Importing a python PMML into Spark (Scala)

846 views
Skip to first unread message

Alireza Chakeri

unread,
Aug 15, 2017, 10:54:24 AM8/15/17
to Java PMML API
I have exported a PMML file from a fitted model in python, and would like to import it in Spark (scala). I am using maven packaging in scala IDE, and made this pom file dependencies:

<dependencies>
<dependency>
<groupId>org.apache.spark</groupId>
<artifactId>spark-core_2.10</artifactId>
<version>[1.5.0, 1.6.3]</version>
<scope>provided</scope>
</dependency>
<dependency>
<groupId>org.jpmml</groupId>
<artifactId>jpmml-evaluator-spark</artifactId>
<version>1.0.0</version>
</dependency>
</dependencies>


The scala code looks like this:

import org.jpmml.evaluator.Evaluator
import org.jpmml.evaluator.spark._

val fileNamePmml = "mypmml.pmml"
val pmmlFile = new File(fileNamePmml)

val myEvaluator: Evaluator = EvaluatorUtil.createEvaluator(pmmlFile)

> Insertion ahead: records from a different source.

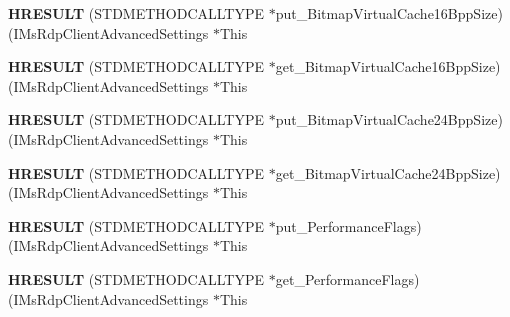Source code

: \begin{DoxyCompactItemize}
\mbox{\label{struct_i_ms_rdp_client_advanced_settings_vtbl_a552ed25ecef61a8b7dc9dfcb40bd2d09}} 
{\bfseries H\+R\+E\+S\+U\+LT} (S\+T\+D\+M\+E\+T\+H\+O\+D\+C\+A\+L\+L\+T\+Y\+PE $\ast$put\+\_\+\+Bitmap\+Virtual\+Cache16\+Bpp\+Size)(I\+Ms\+Rdp\+Client\+Advanced\+Settings $\ast$This
\item 
\mbox{\label{struct_i_ms_rdp_client_advanced_settings_vtbl_af89a6a6150667c376bf028de0a6f4245}} 
{\bfseries H\+R\+E\+S\+U\+LT} (S\+T\+D\+M\+E\+T\+H\+O\+D\+C\+A\+L\+L\+T\+Y\+PE $\ast$get\+\_\+\+Bitmap\+Virtual\+Cache16\+Bpp\+Size)(I\+Ms\+Rdp\+Client\+Advanced\+Settings $\ast$This
\item 
\mbox{\label{struct_i_ms_rdp_client_advanced_settings_vtbl_a189c57a9df395151aa237519e09bb79a}} 
{\bfseries H\+R\+E\+S\+U\+LT} (S\+T\+D\+M\+E\+T\+H\+O\+D\+C\+A\+L\+L\+T\+Y\+PE $\ast$put\+\_\+\+Bitmap\+Virtual\+Cache24\+Bpp\+Size)(I\+Ms\+Rdp\+Client\+Advanced\+Settings $\ast$This
\item 
\mbox{\label{struct_i_ms_rdp_client_advanced_settings_vtbl_a1fb865c4695532877e7f2684cab57653}} 
{\bfseries H\+R\+E\+S\+U\+LT} (S\+T\+D\+M\+E\+T\+H\+O\+D\+C\+A\+L\+L\+T\+Y\+PE $\ast$get\+\_\+\+Bitmap\+Virtual\+Cache24\+Bpp\+Size)(I\+Ms\+Rdp\+Client\+Advanced\+Settings $\ast$This
\item 
\mbox{\label{struct_i_ms_rdp_client_advanced_settings_vtbl_aa298f6bbfb386d6c8b8ef7824c1a7a74}} 
{\bfseries H\+R\+E\+S\+U\+LT} (S\+T\+D\+M\+E\+T\+H\+O\+D\+C\+A\+L\+L\+T\+Y\+PE $\ast$put\+\_\+\+Performance\+Flags)(I\+Ms\+Rdp\+Client\+Advanced\+Settings $\ast$This
\item 
\mbox{\label{struct_i_ms_rdp_client_advanced_settings_vtbl_a76b8162d9272e958636bef995271eabf}} 
{\bfseries H\+R\+E\+S\+U\+LT} (S\+T\+D\+M\+E\+T\+H\+O\+D\+C\+A\+L\+L\+T\+Y\+PE $\ast$get\+\_\+\+Performance\+Flags)(I\+Ms\+Rdp\+Client\+Advanced\+Settings $\ast$This
\item 
\mbox{\label{struct_i_ms_rdp_client_advanced_settings_vtbl_a2a520fe1c9ac64abc354033b4dcb2adf}} 

\end{DoxyCompactItemize}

val pmmlTransformerBuilder = new TransformerBuilder(myEvaluator)
.withTargetCols()
.withOutputCols()
.exploded(false);


But I am getting this error:

Exception in thread "main" java.lang.NoClassDefFoundError: org/apache/spark/ml/Transformer
at spark.SimpleJpmml$.main(SimpleJpmml.scala:27)
at spark.SimpleJpmml.main(SimpleJpmml.scala)
Caused by: java.lang.ClassNotFoundException: org.apache.spark.ml.Transformer
at java.net.URLClassLoader.findClass(Unknown Source)
at java.lang.ClassLoader.loadClass(Unknown Source)
at sun.misc.Launcher$AppClassLoader.loadClass(Unknown Source)
at java.lang.ClassLoader.loadClass(Unknown Source)
... 2 more


If I add this dependency <artifactId:spark-mllib_2.10,version:2.0.0> to my pom file too, then I get this error:

Exception in thread "main" java.lang.IllegalArgumentException: http://www.dmg.org/PMML-4_3
at org.jpmml.schema.Version.forNamespaceURI(Version.java:61)
at org.jpmml.model.PMMLFilter.updateSource(PMMLFilter.java:121)
at org.jpmml.model.PMMLFilter.startPrefixMapping(PMMLFilter.java:43)

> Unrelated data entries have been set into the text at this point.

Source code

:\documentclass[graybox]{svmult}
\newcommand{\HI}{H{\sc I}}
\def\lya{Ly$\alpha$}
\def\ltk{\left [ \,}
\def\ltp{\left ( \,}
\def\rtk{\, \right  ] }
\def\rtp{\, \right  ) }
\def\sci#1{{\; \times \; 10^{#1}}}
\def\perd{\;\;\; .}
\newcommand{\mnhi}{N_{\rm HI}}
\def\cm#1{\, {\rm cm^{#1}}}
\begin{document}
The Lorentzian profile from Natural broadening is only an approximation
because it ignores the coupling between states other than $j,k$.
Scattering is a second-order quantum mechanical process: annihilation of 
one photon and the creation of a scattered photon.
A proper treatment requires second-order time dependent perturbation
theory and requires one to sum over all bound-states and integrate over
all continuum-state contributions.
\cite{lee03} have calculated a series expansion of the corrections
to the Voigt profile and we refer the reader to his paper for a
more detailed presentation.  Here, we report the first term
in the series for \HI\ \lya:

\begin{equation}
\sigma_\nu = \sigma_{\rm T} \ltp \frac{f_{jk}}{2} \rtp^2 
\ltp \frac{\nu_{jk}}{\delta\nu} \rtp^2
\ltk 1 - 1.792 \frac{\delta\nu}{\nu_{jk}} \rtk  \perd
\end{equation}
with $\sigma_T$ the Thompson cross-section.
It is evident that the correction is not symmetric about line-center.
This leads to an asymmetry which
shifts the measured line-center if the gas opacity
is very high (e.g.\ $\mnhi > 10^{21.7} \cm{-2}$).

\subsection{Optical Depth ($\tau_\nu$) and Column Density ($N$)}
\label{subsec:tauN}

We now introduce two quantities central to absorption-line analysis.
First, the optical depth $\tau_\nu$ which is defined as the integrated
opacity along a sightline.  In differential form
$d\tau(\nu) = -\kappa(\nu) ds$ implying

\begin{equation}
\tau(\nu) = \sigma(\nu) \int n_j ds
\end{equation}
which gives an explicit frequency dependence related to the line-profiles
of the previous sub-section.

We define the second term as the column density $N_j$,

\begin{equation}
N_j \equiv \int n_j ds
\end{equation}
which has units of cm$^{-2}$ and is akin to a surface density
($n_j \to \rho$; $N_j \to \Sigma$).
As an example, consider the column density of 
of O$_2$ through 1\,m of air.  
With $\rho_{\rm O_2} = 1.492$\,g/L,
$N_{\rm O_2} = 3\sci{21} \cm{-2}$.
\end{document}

But I can see that Maven has added the pmml-model-1.1.15.jar and pmml-schema-1.1.15.jar to my classpath.

I am wondering is it because of the dependencies conflict Google Guava library, ... with apache spark? or other issue that I am not aware of. Any help would be appreciated. thanks!

Villu Ruusmann

unread,
Aug 15, 2017, 5:53:12 PM8/15/17
to Java PMML API
Hi Alireza,

> I am using maven packaging in scala IDE, and made this pom file dependencies:
>
> <dependencies>
> <dependency>
> <groupId>org.apache.spark</groupId>
> <artifactId>spark-core_2.10</artifactId>
> <version>[1.5.0, 1.6.3]</version>
> <scope>provided</scope>
> </dependency>
> <dependency>
> <groupId>org.jpmml</groupId>
> <artifactId>jpmml-evaluator-spark</artifactId>
> <version>1.0.0</version>
> </dependency>
> </dependencies>
>

The version number of the 'org.apache.spark:spark-core_2.10'
dependency should match that of your Apache Spark installation.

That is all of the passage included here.